[bksvol-discuss] Re: leaving headers

  • From: "Gerald Hovas" <geraldhovas@xxxxxxxxxxx>
  • To: <bksvol-discuss@xxxxxxxxxxxxx>
  • Date: Fri, 4 Nov 2005 17:25:21 -0600

Jill,

Bookshare is currently working on preserving the original page numbers in
the BRF files.  They've had to ask Duxbury for some guidance then do some
experimenting to make sure they understand Duxbury's advice.  They think
they have a better understanding of what they need to do now and are working
to update the tools to fix the problem as one of their engineering projects.
The following message was sent out in September and says that they will
probably need a few months to get the kinks out before we start seeing any
change.

As for guidance on how to handle running headers and footers, it sounds like
what you're doing is fine.  Marissa, who left Bookshare back at the end of
May, told me that manually stripping the text was fine since that's what the
Stripper will attempt to do anyway.  That makes it easier for the Stripper
to recognize the page numbers.  Just be sure the page number is the first
line of text if it's in the header or the last if it's in the footer or the
Stripper can't recognize it.  Keep in mind that this is why the Stripper is
really part of Bookshare's set of tools, not to strip headers and footers,
but to process the page numbers to make books easier to navigate with DAISY.
The list has brought up the issue of just how well that's working at the
moment since the page numbers are not showing up in K-1000 as expected.  But
from what Stephen Baum from Kurzweil has said, it sounds like it's just one
of those growing pains that we'll have to endure while Bookshare's tools and
the software packages that support DAISY mature.  My guess is that it's just
a temporary problem which will be worked out in the near future.

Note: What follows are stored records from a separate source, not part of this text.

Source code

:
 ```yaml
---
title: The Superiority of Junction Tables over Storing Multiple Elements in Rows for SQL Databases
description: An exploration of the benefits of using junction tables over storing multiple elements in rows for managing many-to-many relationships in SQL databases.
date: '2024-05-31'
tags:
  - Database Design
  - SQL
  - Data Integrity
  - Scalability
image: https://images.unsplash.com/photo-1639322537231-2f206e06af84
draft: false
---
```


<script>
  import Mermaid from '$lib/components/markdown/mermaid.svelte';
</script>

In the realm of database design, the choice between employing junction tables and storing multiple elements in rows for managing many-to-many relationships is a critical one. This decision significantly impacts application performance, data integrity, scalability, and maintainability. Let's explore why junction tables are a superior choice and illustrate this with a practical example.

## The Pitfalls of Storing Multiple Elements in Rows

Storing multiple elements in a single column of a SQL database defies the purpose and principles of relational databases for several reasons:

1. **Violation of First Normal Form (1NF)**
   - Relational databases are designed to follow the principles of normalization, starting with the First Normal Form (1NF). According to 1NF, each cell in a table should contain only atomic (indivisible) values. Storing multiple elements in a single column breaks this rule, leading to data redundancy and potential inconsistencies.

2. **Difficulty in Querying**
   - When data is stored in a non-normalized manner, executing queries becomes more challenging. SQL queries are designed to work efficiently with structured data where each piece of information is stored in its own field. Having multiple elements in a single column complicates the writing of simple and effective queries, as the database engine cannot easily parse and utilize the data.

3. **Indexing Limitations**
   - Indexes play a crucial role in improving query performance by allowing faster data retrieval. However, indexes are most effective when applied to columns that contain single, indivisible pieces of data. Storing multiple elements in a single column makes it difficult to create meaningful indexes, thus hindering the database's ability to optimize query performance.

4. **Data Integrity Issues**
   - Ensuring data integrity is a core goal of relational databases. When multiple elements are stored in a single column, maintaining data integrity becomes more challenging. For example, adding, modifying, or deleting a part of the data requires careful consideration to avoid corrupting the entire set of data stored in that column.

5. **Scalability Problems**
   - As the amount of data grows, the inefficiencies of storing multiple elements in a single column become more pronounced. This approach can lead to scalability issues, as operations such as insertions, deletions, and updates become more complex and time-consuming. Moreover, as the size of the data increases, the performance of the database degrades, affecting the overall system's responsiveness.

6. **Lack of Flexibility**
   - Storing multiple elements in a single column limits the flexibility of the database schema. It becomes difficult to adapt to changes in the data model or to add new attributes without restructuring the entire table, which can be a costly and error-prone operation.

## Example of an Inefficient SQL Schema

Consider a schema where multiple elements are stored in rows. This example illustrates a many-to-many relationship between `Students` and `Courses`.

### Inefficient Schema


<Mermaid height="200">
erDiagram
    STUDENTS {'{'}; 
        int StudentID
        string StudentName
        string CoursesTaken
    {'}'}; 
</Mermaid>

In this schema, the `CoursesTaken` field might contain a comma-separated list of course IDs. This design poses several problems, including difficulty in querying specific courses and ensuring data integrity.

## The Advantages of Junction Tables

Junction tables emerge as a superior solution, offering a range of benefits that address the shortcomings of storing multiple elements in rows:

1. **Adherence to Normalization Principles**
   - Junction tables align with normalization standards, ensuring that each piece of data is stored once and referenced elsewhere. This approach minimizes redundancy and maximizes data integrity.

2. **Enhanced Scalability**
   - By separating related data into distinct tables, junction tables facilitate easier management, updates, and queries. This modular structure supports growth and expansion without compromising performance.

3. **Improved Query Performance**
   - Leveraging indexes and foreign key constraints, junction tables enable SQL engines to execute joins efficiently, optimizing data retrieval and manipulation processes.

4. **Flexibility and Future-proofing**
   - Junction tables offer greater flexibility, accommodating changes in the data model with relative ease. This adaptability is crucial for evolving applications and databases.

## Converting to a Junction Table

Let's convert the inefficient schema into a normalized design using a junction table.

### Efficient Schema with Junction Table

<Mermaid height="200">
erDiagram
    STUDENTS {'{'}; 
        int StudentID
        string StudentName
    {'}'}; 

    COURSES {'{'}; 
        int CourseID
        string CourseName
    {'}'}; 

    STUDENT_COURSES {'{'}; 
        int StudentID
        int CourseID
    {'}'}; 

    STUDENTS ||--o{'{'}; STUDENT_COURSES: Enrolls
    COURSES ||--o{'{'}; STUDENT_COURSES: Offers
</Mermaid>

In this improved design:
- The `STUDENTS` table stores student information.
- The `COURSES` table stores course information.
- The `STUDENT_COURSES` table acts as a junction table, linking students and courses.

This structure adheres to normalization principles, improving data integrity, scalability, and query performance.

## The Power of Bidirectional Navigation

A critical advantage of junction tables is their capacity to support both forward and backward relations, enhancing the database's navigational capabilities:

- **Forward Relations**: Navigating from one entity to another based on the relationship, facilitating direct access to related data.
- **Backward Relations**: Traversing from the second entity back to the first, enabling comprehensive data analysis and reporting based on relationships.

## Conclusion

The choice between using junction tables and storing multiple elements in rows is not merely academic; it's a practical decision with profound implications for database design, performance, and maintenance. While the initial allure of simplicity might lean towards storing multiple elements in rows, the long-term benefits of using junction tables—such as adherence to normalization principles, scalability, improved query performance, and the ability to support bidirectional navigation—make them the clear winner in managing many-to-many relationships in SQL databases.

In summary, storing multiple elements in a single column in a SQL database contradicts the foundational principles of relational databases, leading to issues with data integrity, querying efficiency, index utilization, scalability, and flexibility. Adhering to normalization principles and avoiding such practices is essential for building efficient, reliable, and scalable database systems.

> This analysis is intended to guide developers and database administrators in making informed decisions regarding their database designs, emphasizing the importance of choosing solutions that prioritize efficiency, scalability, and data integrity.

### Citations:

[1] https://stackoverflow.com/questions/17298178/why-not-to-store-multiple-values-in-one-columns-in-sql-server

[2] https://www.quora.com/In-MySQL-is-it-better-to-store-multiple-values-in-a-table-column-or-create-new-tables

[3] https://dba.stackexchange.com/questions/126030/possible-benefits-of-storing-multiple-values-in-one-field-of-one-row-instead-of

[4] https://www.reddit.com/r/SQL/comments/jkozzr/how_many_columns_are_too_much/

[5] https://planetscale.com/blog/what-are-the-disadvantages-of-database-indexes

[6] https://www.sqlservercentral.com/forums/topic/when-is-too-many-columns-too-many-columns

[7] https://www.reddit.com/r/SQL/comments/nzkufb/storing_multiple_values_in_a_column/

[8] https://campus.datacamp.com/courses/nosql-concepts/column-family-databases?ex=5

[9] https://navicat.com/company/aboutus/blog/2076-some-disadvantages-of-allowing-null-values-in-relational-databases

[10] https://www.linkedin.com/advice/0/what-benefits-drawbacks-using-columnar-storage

There's also the issue of preventing chapter headings from being stripped.
Moving a page number from the bottom of the page to the top of a page which
has a chapter heading when pages numbers appear in running headers will
prevent this from happening, and in the case where all of the page numbers
are in the footers, placing a line with the title of the book above the
chapter heading should solve the problem.  This gives the Stripper a header
to strip, and it leaves the chapter heading alone.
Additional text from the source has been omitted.